* **Given data**
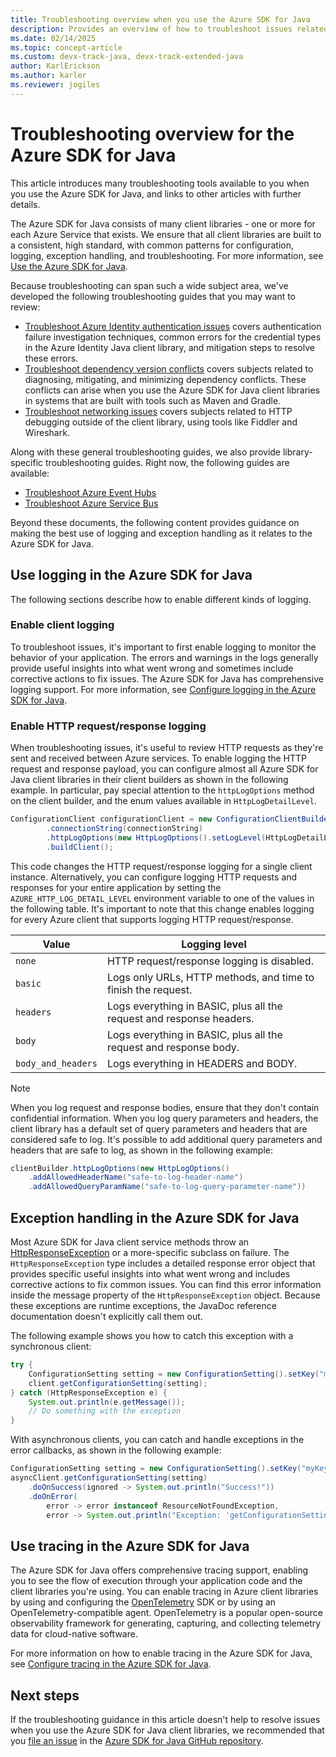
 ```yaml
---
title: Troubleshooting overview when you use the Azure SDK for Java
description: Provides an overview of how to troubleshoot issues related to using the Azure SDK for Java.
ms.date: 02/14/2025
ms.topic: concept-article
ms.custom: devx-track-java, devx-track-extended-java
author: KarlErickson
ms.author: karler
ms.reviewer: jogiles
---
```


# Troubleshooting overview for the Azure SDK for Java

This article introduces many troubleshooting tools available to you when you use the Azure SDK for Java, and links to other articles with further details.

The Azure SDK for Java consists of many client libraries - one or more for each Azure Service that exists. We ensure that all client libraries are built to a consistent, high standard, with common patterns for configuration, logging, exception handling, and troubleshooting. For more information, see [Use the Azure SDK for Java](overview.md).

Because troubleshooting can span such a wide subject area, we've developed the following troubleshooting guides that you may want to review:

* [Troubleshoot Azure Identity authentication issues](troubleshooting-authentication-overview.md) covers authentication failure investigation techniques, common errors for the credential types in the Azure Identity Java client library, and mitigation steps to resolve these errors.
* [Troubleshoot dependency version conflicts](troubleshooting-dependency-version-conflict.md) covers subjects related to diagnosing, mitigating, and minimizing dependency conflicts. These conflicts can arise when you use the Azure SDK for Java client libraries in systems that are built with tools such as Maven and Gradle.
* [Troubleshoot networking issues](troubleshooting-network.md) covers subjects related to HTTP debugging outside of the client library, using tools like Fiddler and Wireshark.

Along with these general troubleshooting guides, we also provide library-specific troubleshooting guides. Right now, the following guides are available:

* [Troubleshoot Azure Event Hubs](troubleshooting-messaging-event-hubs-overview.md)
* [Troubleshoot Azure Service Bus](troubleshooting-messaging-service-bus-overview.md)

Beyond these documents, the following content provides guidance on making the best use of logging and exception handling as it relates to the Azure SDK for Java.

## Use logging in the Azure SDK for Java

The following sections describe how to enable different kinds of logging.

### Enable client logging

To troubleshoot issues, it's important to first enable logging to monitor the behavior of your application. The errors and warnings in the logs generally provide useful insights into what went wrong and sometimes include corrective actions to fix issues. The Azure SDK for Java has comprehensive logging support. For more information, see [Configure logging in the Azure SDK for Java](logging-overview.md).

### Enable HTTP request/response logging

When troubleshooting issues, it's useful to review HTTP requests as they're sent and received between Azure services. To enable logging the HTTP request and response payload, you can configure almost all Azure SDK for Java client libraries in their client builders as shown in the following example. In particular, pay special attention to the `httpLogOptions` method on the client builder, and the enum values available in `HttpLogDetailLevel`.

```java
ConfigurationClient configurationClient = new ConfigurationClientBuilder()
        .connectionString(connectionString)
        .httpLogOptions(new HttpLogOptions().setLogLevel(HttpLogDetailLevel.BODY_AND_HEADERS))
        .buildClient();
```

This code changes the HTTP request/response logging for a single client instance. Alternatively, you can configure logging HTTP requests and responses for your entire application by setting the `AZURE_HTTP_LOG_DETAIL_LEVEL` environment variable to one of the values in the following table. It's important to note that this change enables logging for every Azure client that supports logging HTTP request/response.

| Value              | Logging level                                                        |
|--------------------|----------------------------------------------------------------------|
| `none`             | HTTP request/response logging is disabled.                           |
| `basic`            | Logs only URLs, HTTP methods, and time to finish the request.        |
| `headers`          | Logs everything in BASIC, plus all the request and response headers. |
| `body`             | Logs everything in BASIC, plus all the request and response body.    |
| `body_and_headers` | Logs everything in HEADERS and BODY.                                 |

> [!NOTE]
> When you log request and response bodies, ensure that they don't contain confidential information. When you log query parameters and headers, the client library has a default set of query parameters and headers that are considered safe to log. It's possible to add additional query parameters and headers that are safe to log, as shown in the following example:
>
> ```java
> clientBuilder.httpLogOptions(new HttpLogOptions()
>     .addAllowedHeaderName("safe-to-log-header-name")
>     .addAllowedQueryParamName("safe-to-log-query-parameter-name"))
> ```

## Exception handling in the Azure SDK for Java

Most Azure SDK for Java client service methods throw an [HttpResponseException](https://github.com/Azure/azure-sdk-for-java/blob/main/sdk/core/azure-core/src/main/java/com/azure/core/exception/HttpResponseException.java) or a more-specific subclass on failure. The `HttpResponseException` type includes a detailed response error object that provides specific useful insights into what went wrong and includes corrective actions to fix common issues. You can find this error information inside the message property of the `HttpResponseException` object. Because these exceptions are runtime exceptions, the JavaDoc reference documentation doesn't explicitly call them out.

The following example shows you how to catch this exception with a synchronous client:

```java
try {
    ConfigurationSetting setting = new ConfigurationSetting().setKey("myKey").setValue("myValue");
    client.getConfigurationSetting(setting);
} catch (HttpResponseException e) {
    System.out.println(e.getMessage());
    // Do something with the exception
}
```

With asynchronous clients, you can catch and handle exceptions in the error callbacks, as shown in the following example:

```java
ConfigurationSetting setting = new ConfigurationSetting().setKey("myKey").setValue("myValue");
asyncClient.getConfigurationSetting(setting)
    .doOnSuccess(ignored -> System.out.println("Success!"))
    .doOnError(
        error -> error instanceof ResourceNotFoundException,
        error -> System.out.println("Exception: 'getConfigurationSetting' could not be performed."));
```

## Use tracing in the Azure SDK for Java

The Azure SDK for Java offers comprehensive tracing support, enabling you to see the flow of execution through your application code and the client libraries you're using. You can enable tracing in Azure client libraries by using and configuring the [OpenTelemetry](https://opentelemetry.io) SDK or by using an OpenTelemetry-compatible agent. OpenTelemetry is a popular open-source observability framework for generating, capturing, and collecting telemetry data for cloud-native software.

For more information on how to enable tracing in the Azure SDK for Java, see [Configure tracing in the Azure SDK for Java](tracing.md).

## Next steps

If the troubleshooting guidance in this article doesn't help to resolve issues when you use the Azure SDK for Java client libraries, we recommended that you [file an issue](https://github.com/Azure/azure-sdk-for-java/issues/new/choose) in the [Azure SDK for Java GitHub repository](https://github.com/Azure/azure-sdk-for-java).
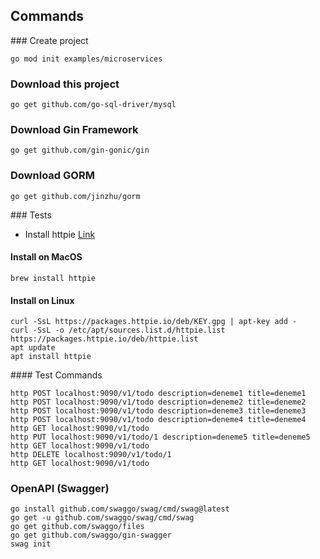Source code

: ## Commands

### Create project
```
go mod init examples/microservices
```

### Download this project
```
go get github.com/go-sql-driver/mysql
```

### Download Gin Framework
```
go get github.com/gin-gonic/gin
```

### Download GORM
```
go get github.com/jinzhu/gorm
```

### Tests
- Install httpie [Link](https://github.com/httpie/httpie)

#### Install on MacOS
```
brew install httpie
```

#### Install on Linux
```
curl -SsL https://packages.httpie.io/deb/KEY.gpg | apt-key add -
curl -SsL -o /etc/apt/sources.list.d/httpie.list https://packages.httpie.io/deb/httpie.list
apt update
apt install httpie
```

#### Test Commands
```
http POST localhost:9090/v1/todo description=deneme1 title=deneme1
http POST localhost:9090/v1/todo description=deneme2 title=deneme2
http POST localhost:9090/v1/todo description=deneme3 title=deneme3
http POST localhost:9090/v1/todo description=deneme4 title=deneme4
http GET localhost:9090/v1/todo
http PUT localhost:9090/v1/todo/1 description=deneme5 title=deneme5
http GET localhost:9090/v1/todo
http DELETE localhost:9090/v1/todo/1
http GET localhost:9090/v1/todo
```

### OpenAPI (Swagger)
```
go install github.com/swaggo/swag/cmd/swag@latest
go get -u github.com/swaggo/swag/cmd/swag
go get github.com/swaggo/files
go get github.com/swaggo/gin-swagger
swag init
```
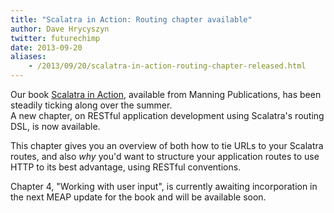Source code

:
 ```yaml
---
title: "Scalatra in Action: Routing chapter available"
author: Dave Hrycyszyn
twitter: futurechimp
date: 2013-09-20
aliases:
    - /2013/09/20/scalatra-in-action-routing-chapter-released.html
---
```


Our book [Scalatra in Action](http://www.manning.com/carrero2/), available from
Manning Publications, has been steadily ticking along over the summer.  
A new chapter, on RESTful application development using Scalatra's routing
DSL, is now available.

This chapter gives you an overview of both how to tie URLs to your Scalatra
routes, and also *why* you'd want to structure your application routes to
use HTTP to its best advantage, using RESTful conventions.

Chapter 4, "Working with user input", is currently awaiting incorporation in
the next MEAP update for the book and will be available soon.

* **Your assignment**
If a line falls between the first line of the records above and the line containing "Beyond these documents, the", inclusive, retype it exactly; leave pictures out.

* **Result of the task**
 ```yaml
---
title: Troubleshooting overview when you use the Azure SDK for Java
description: Provides an overview of how to troubleshoot issues related to using the Azure SDK for Java.
ms.date: 02/14/2025
ms.topic: concept-article
ms.custom: devx-track-java, devx-track-extended-java
author: KarlErickson
ms.author: karler
ms.reviewer: jogiles
---
```


# Troubleshooting overview for the Azure SDK for Java

This article introduces many troubleshooting tools available to you when you use the Azure SDK for Java, and links to other articles with further details.

The Azure SDK for Java consists of many client libraries - one or more for each Azure Service that exists. We ensure that all client libraries are built to a consistent, high standard, with common patterns for configuration, logging, exception handling, and troubleshooting. For more information, see [Use the Azure SDK for Java](overview.md).

Because troubleshooting can span such a wide subject area, we've developed the following troubleshooting guides that you may want to review:

* [Troubleshoot Azure Identity authentication issues](troubleshooting-authentication-overview.md) covers authentication failure investigation techniques, common errors for the credential types in the Azure Identity Java client library, and mitigation steps to resolve these errors.
* [Troubleshoot dependency version conflicts](troubleshooting-dependency-version-conflict.md) covers subjects related to diagnosing, mitigating, and minimizing dependency conflicts. These conflicts can arise when you use the Azure SDK for Java client libraries in systems that are built with tools such as Maven and Gradle.
* [Troubleshoot networking issues](troubleshooting-network.md) covers subjects related to HTTP debugging outside of the client library, using tools like Fiddler and Wireshark.

Along with these general troubleshooting guides, we also provide library-specific troubleshooting guides. Right now, the following guides are available:

* [Troubleshoot Azure Event Hubs](troubleshooting-messaging-event-hubs-overview.md)
* [Troubleshoot Azure Service Bus](troubleshooting-messaging-service-bus-overview.md)

Beyond these documents, the following content provides guidance on making the best use of logging and exception handling as it relates to the Azure SDK for Java.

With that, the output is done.